*Source data*:
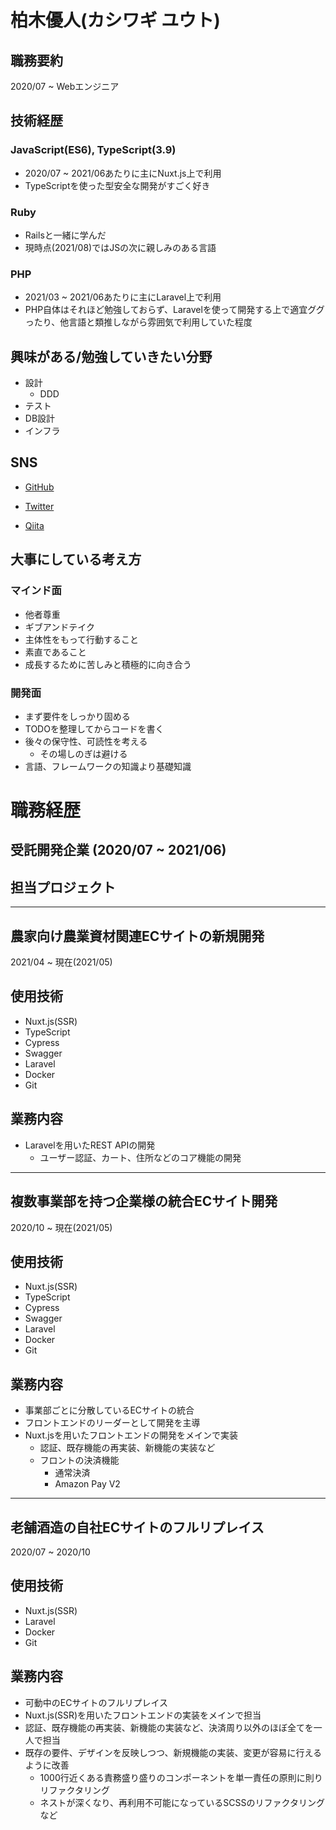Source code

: <!--
**YutoKashiwagi/YutoKashiwagi** is a ✨ _special_ ✨ repository because its `README.md` (this file) appears on your GitHub profile.

Here are some ideas to get you started:

- 🔭 I’m currently working on ...
- 🌱 I’m currently learning ...
- 👯 I’m looking to collaborate on ...
- 🤔 I’m looking for help with ...
- 💬 Ask me about ...
- 📫 How to reach me: ...
- 😄 Pronouns: ...
- ⚡ Fun fact: ...
-->

# 柏木優人(カシワギ ユウト)

## 職務要約
2020/07 ~ Webエンジニア

## 技術経歴

### JavaScript(ES6), TypeScript(3.9)

- 2020/07 ~ 2021/06あたりに主にNuxt.js上で利用
- TypeScriptを使った型安全な開発がすごく好き

### Ruby

- Railsと一緒に学んだ
- 現時点(2021/08)ではJSの次に親しみのある言語

### PHP

- 2021/03 ~ 2021/06あたりに主にLaravel上で利用
- PHP自体はそれほど勉強しておらず、Laravelを使って開発する上で適宜ググったり、他言語と類推しながら雰囲気で利用していた程度

## 興味がある/勉強していきたい分野

- 設計
  - DDD
- テスト
- DB設計
- インフラ

## SNS
- [GitHub](https://github.com/YutoKashiwagi)

- [Twitter](https://twitter.com/kashiwakikanko)

- [Qiita](https://qiita.com/kashiwamochi_ruby_rails)


## 大事にしている考え方

### マインド面
- 他者尊重
- ギブアンドテイク
- 主体性をもって行動すること
- 素直であること
- 成長するために苦しみと積極的に向き合う

### 開発面
- まず要件をしっかり固める
- TODOを整理してからコードを書く
- 後々の保守性、可読性を考える
  - その場しのぎは避ける
- 言語、フレームワークの知識より基礎知識

# 職務経歴
## 受託開発企業 (2020/07 ~ 2021/06)

## 担当プロジェクト
- - - 
## 農家向け農業資材関連ECサイトの新規開発
2021/04 ~ 現在(2021/05)

## 使用技術
- Nuxt.js(SSR)
- TypeScript
- Cypress
- Swagger
- Laravel
- Docker
- Git

## 業務内容
- Laravelを用いたREST APIの開発
  - ユーザー認証、カート、住所などのコア機能の開発

- - - 

## 複数事業部を持つ企業様の統合ECサイト開発
2020/10 ~ 現在(2021/05)

## 使用技術
- Nuxt.js(SSR)
- TypeScript
- Cypress
- Swagger
- Laravel
- Docker
- Git

## 業務内容
- 事業部ごとに分散しているECサイトの統合
- フロントエンドのリーダーとして開発を主導
- Nuxt.jsを用いたフロントエンドの開発をメインで実装
  - 認証、既存機能の再実装、新機能の実装など
  - フロントの決済機能
    - 通常決済
    - Amazon Pay V2

- - - 

## 老舗酒造の自社ECサイトのフルリプレイス
2020/07 ~ 2020/10

## 使用技術

- Nuxt.js(SSR)
- Laravel
- Docker
- Git

## 業務内容
- 可動中のECサイトのフルリプレイス
- Nuxt.js(SSR)を用いたフロントエンドの実装をメインで担当
- 認証、既存機能の再実装、新機能の実装など、決済周り以外のほぼ全てを一人で担当
- 既存の要件、デザインを反映しつつ、新規機能の実装、変更が容易に行えるように改善
  - 1000行近くある責務盛り盛りのコンポーネントを単一責任の原則に則りリファクタリング
  - ネストが深くなり、再利用不可能になっているSCSSのリファクタリングなど
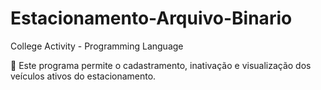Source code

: # Estacionamento-Arquivo-Binario
College Activity - Programming Language

🚗 Este programa permite o cadastramento, inativação e visualização dos veículos ativos do estacionamento.
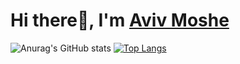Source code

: # Hi there👋, I'm [Aviv Moshe](https://www.linkedin.com/in/aviv-moshe/)


![Anurag's GitHub stats](https://github-readme-stats.vercel.app/api?username=avivmoshe11&show_icons=true&theme=radical)
[![Top Langs](https://github-readme-stats.vercel.app/api/top-langs/?username=avivmoshe11)](https://github.com/anuraghazra/github-readme-stats)

<!--
**avivmoshe11/avivmoshe11** is a ✨ _special_ ✨ repository because its `README.md` (this file) appears on your GitHub profile.


Here are some ideas to get you started:

- 🔭 I’m currently working on ...
- 🌱 I’m currently learning ...
- 👯 I’m looking to collaborate on ...
- 🤔 I’m looking for help with ...
- 💬 Ask me about ...
- 📫 How to reach me: ...
- 😄 Pronouns: ...
- ⚡ Fun fact: ...
-->
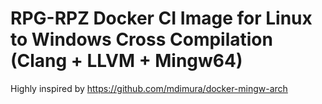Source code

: # RPG-RPZ Docker CI Image for Linux to Windows Cross Compilation (Clang + LLVM + Mingw64)
Highly inspired by https://github.com/mdimura/docker-mingw-arch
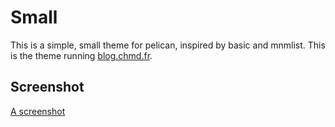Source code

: Small
=====

This is a simple, small theme for pelican, inspired by basic and mnmlist.
This is the theme running [blog.chmd.fr](http://blog.chmd.fr).

Screenshot
----------

[A screenshot](screenshot.png)

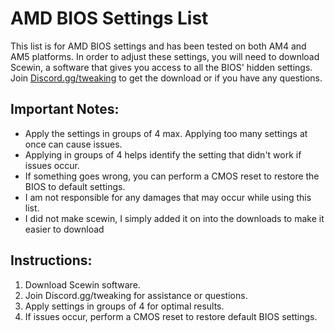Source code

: # AMD BIOS Settings List

This list is for AMD BIOS settings and has been tested on both AM4 and AM5 platforms. In order to adjust these settings, you will need to download Scewin, a software that gives you access to all the BIOS' hidden settings. Join [Discord.gg/tweaking](https://discord.gg/tweaking) to get the download or if you have any questions.

## Important Notes:
- Apply the settings in groups of 4 max. Applying too many settings at once can cause issues. 
- Applying in groups of 4 helps identify the setting that didn't work if issues occur.
- If something goes wrong, you can perform a CMOS reset to restore the BIOS to default settings.
- I am not responsible for any damages that may occur while using this list.
-  I did not make scewin, I simply added it on into the downloads to make it easier to download

## Instructions:
1. Download Scewin software.
2. Join Discord.gg/tweaking for assistance or questions.
3. Apply settings in groups of 4 for optimal results.
4. If issues occur, perform a CMOS reset to restore default BIOS settings. 
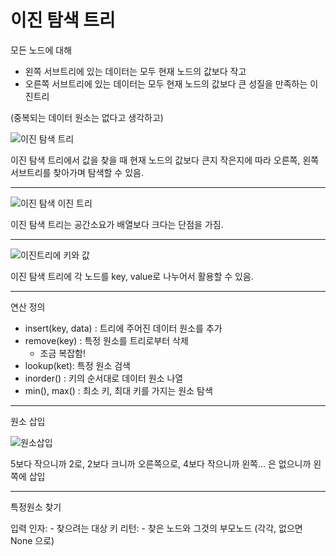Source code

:# 이진 탐색 트리

모든 노드에 대해

- 왼쪽 서브트리에 있는 데이터는 모두 현재 노드의 값보다 작고
- 오른쪽 서브트리에 있는 데이터는 모두 현재 노드의 값보다 큰
  성질을 만족하는 이진트리

(중복되는 데이터 원소는 없다고 생각하고)

![이진 탐색 트리](https://user-images.githubusercontent.com/71562311/202466706-9c45010b-9a46-4bc8-a52f-9746287caa10.PNG)


이진 탐색 트리에서 값을 찾을 때 현재 노드의 값보다 큰지 작은지에 따라 오른쪽, 왼쪽 서브트리를 찾아가며 탐색할 수 있음.

---

![이진 탐색 이진 트리](https://user-images.githubusercontent.com/71562311/202466730-4b190ef9-a2db-451c-a492-08e2995a871b.PNG)

이진 탐색 트리는 공간소요가 배열보다 크다는 단점을 가짐.

---


![이진트리에 키와 값](https://user-images.githubusercontent.com/71562311/202466759-80590a72-16ea-4174-bff3-1b7e00efee0c.PNG)

이진 탐색 트리에 각 노드를 key, value로 나누어서 활용할 수 있음.

---

연산 정의

- insert(key, data) : 트리에 주어진 데이터 원소를 추가
- remove(key) : 특정 원소를 트리로부터 삭제
  - 조금 복잡함!
- lookup(ket): 특정 원소 검색
- inorder() : 키의 순서대로 데이터 원소 나열
- min(), max() : 최소 키, 최대 키를 가지는 원소 탐색

---

원소 삽입

![원소삽입](https://user-images.githubusercontent.com/71562311/202466780-0c82f3ab-1daa-4b2d-885b-df0a11cdc543.PNG)


5보다 작으니까 2로, 2보다 크니까 오른쪽으로, 4보다 작으니까 왼쪽... 은 없으니까 왼쪽에 삽입

---

특정원소 찾기

입력 인자: - 찾으려는 대상 키
리턴: - 찾은 노드와 그것의 부모노드
(각각, 없으면 None 으로)

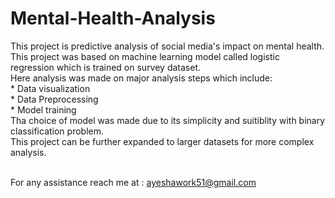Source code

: # Mental-Health-Analysis
This project is predictive analysis of social media's impact on mental health. <br>
This project was based on machine learning model called logistic regression which is trained on survey dataset. <br>
Here analysis was made on major analysis steps which include: <br>
          * Data visualization<br>
          * Data Preprocessing <br>
          * Model training<br>
Tha choice of model was made due to its simplicity and suitiblity with binary classification problem.<br>
This project can be further expanded to larger datasets for more complex analysis.<br>

<br> For any assistance reach me at : ayeshawork51@gmail.com
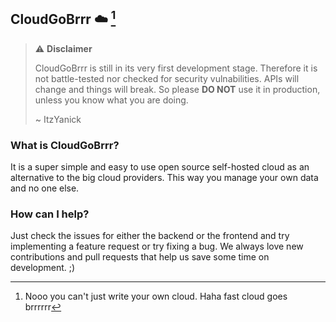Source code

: ## CloudGoBrrr ☁️ [^1]

<!--

**Here are some ideas to get you started:**

🙋‍♀️ A short introduction - what is your organization all about?
🌈 Contribution guidelines - how can the community get involved?
👩‍💻 Useful resources - where can the community find your docs? Is there anything else the community should know?
🍿 Fun facts - what does your team eat for breakfast?
🧙 Remember, you can do mighty things with the power of [Markdown](https://docs.github.com/github/writing-on-github/getting-started-with-writing-and-formatting-on-github/basic-writing-and-formatting-syntax)
-->

> ⚠️ **Disclaimer**
> 
> CloudGoBrrr is still in its very first development stage. Therefore it is not battle-tested nor checked for security vulnabilities. APIs will change and things will break. So please **DO NOT** use it in production, unless you know what you are doing.
> 
> ~ ItzYanick

### What is CloudGoBrrr?
It is a super simple and easy to use open source self-hosted cloud as an alternative to the big cloud providers. This way you manage your own data and no one else.

### How can I help?
Just check the issues for either the backend or the frontend and try implementing a feature request or try fixing a bug. We always love new contributions and pull requests that help us save some time on development. ;)

[^1]: Nooo you can't just write your own cloud. Haha fast cloud goes brrrrrr
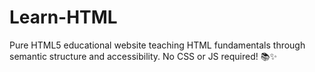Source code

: # Learn-HTML
Pure HTML5 educational website teaching HTML fundamentals through semantic structure and accessibility. No CSS or JS required! 📚✨

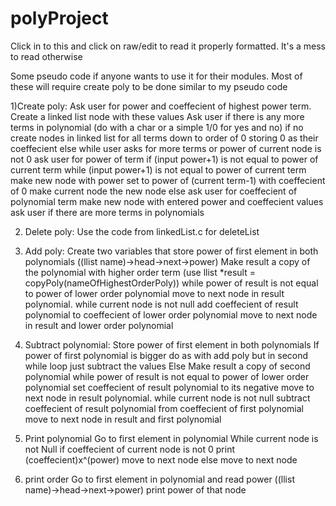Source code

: # polyProject

Click in to this and click on raw/edit to read it properly formatted. It's a mess to read otherwise

Some pseudo code if anyone wants to use it for their modules. 
Most of these will require create poly to be done similar to my pseudo code


1)Create poly:
Ask user for power and coeffecient of highest power term.
Create a linked list node with these values
Ask user if there is any more terms in polynomial (do with a char or a simple 1/0 for yes and no)
if no 
  create nodes in linked list for all terms down to order of 0 storing 0 as their coeffecient
else
  while user asks for more terms or power of current node is not 0
    ask user for power of term
    if (input power+1) is not equal to power of current term
      while (input power+1) is not equal to power of current term
        make new node with power set to power of (current term-1) with coeffecient of 0
        make current node the new node
    else 
      ask user for coeffecient of polynomial term
      make new node with entered power and coeffecient values
    ask user if there are more terms in polynomials
    
2) Delete poly:
 Use the code from linkedList.c for deleteList
 
3) Add poly:
  Create two variables that store power of first element in both polynomials ((llist name)->head->next->power)
  Make result a copy of the polynomial with higher order term (use llist *result = copyPoly(nameOfHighestOrderPoly))
  while power of result is not equal to power of lower order polynomial
    move to next node in result polynomial.
  while current node is not null
    add coeffecient of result polynomial to coeffecient of lower order polynomial
    move to next node in result and lower order polynomial
    
 4) Subtract polynomial:
  Store power of first element in both polynomials
  If power of first polynomial is bigger
    do as with add poly but in second while loop just subtract the values
  Else 
    Make result a copy of second polynomial
    while power of result is not equal to power of lower order polynomial
      set coeffecient of result polynomial to its negative
      move to next node in result polynomial.
    while current node is not null
      subtract coeffecient of result polynomial from coeffecient of first polynomial
      move to next node in result and first polynomial
      
 5) Print polynomial
  Go to first element in polynomial
  While current node is not Null
    if coeffecient of current node is not 0
      print (coeffecient)x^(power)
      move to next node
    else
      move to next node
      
 6) print order
  Go to first element in polynomial and read power ((llist name)->head->next->power)
  print power of that node

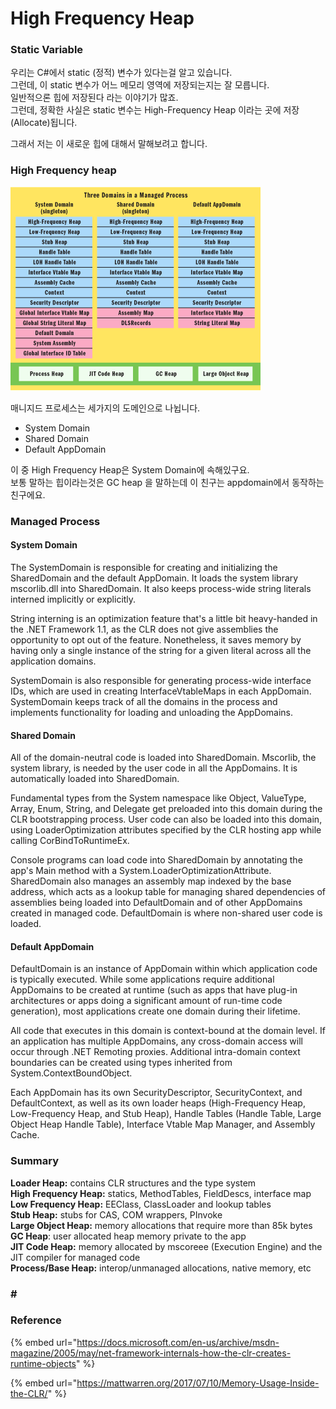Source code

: # High Frequency Heap

### Static Variable

우리는 C\#에서 static \(정적\) 변수가 있다는걸 알고 있습니다.  
그런데,  이 static 변수가 어느 메모리 영역에 저장되는지는 잘 모릅니다.  
일반적으론 힙에 저장된다 라는 이야기가 많죠.  
그런데, 정확한 사실은 static 변수는 High-Frequency Heap 이라는 곳에 저장\(Allocate\)됩니다.

그래서 저는 이 새로운 힙에 대해서 말해보려고 합니다.

### High Frequency heap

![](../../.gitbook/assets/image%20%2822%29.png)

매니지드 프로세스는 세가지의 도메인으로 나뉩니다.

* System Domain
* Shared Domain
* Default AppDomain

이 중 High Frequency Heap은 System Domain에 속해있구요.  
보통 말하는 힙이라는것은 GC heap 을 말하는데 이 친구는 appdomain에서 동작하는 친구에요.  


### Managed Process

#### System Domain

The SystemDomain is responsible for creating and initializing the SharedDomain and the default AppDomain. It loads the system library mscorlib.dll into SharedDomain. It also keeps process-wide string literals interned implicitly or explicitly.

String interning is an optimization feature that's a little bit heavy-handed in the .NET Framework 1.1, as the CLR does not give assemblies the opportunity to opt out of the feature. Nonetheless, it saves memory by having only a single instance of the string for a given literal across all the application domains.

SystemDomain is also responsible for generating process-wide interface IDs, which are used in creating InterfaceVtableMaps in each AppDomain. SystemDomain keeps track of all the domains in the process and implements functionality for loading and unloading the AppDomains.

#### Shared Domain

All of the domain-neutral code is loaded into SharedDomain. Mscorlib, the system library, is needed by the user code in all the AppDomains. It is automatically loaded into SharedDomain. 

Fundamental types from the System namespace like Object, ValueType, Array, Enum, String, and Delegate get preloaded into this domain during the CLR bootstrapping process. User code can also be loaded into this domain, using LoaderOptimization attributes specified by the CLR hosting app while calling CorBindToRuntimeEx. 

Console programs can load code into SharedDomain by annotating the app's Main method with a System.LoaderOptimizationAttribute. SharedDomain also manages an assembly map indexed by the base address, which acts as a lookup table for managing shared dependencies of assemblies being loaded into DefaultDomain and of other AppDomains created in managed code. DefaultDomain is where non-shared user code is loaded.

#### Default AppDomain

DefaultDomain is an instance of AppDomain within which application code is typically executed. While some applications require additional AppDomains to be created at runtime \(such as apps that have plug-in architectures or apps doing a significant amount of run-time code generation\), most applications create one domain during their lifetime. 

All code that executes in this domain is context-bound at the domain level. If an application has multiple AppDomains, any cross-domain access will occur through .NET Remoting proxies. Additional intra-domain context boundaries can be created using types inherited from System.ContextBoundObject.

Each AppDomain has its own SecurityDescriptor, SecurityContext, and DefaultContext, as well as its own loader heaps \(High-Frequency Heap, Low-Frequency Heap, and Stub Heap\), Handle Tables \(Handle Table, Large Object Heap Handle Table\), Interface Vtable Map Manager, and Assembly Cache.

### Summary

**Loader Heap:** contains CLR structures and the type system  
**High Frequency Heap:** statics, MethodTables, FieldDescs, interface map  
**Low Frequency Heap:** EEClass, ClassLoader and lookup tables  
**Stub Heap:** stubs for CAS, COM wrappers, PInvoke  
**Large Object Heap:** memory allocations that require more than 85k bytes  
**GC Heap**: user allocated heap memory private to the app  
**JIT Code Heap:** memory allocated by mscoreee \(Execution Engine\) and the JIT compiler for managed code  
**Process/Base Heap:** interop/unmanaged allocations, native memory, etc

### \#

### Reference

{% embed url="https://docs.microsoft.com/en-us/archive/msdn-magazine/2005/may/net-framework-internals-how-the-clr-creates-runtime-objects" %}

{% embed url="https://mattwarren.org/2017/07/10/Memory-Usage-Inside-the-CLR/" %}







### 



###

*WHAT IS BEING ASKED*: Write out exactly the lines between the start of the data and the line with "- Nuxt.jsを用いたフロントエンドの開発をメインで実装", including both, but none of the pictures.

*SOLUTION TO THE EXERCISE*:
Source code

: <!--
**YutoKashiwagi/YutoKashiwagi** is a ✨ _special_ ✨ repository because its `README.md` (this file) appears on your GitHub profile.

Here are some ideas to get you started:

- 🔭 I’m currently working on ...
- 🌱 I’m currently learning ...
- 👯 I’m looking to collaborate on ...
- 🤔 I’m looking for help with ...
- 💬 Ask me about ...
- 📫 How to reach me: ...
- 😄 Pronouns: ...
- ⚡ Fun fact: ...
-->

# 柏木優人(カシワギ ユウト)

## 職務要約
2020/07 ~ Webエンジニア

## 技術経歴

### JavaScript(ES6), TypeScript(3.9)

- 2020/07 ~ 2021/06あたりに主にNuxt.js上で利用
- TypeScriptを使った型安全な開発がすごく好き

### Ruby

- Railsと一緒に学んだ
- 現時点(2021/08)ではJSの次に親しみのある言語

### PHP

- 2021/03 ~ 2021/06あたりに主にLaravel上で利用
- PHP自体はそれほど勉強しておらず、Laravelを使って開発する上で適宜ググったり、他言語と類推しながら雰囲気で利用していた程度

## 興味がある/勉強していきたい分野

- 設計
  - DDD
- テスト
- DB設計
- インフラ

## SNS
- [GitHub](https://github.com/YutoKashiwagi)

- [Twitter](https://twitter.com/kashiwakikanko)

- [Qiita](https://qiita.com/kashiwamochi_ruby_rails)


## 大事にしている考え方

### マインド面
- 他者尊重
- ギブアンドテイク
- 主体性をもって行動すること
- 素直であること
- 成長するために苦しみと積極的に向き合う

### 開発面
- まず要件をしっかり固める
- TODOを整理してからコードを書く
- 後々の保守性、可読性を考える
  - その場しのぎは避ける
- 言語、フレームワークの知識より基礎知識

# 職務経歴
## 受託開発企業 (2020/07 ~ 2021/06)

## 担当プロジェクト
- - - 
## 農家向け農業資材関連ECサイトの新規開発
2021/04 ~ 現在(2021/05)

## 使用技術
- Nuxt.js(SSR)
- TypeScript
- Cypress
- Swagger
- Laravel
- Docker
- Git

## 業務内容
- Laravelを用いたREST APIの開発
  - ユーザー認証、カート、住所などのコア機能の開発

- - - 

## 複数事業部を持つ企業様の統合ECサイト開発
2020/10 ~ 現在(2021/05)

## 使用技術
- Nuxt.js(SSR)
- TypeScript
- Cypress
- Swagger
- Laravel
- Docker
- Git

## 業務内容
- 事業部ごとに分散しているECサイトの統合
- フロントエンドのリーダーとして開発を主導
- Nuxt.jsを用いたフロントエンドの開発をメインで実装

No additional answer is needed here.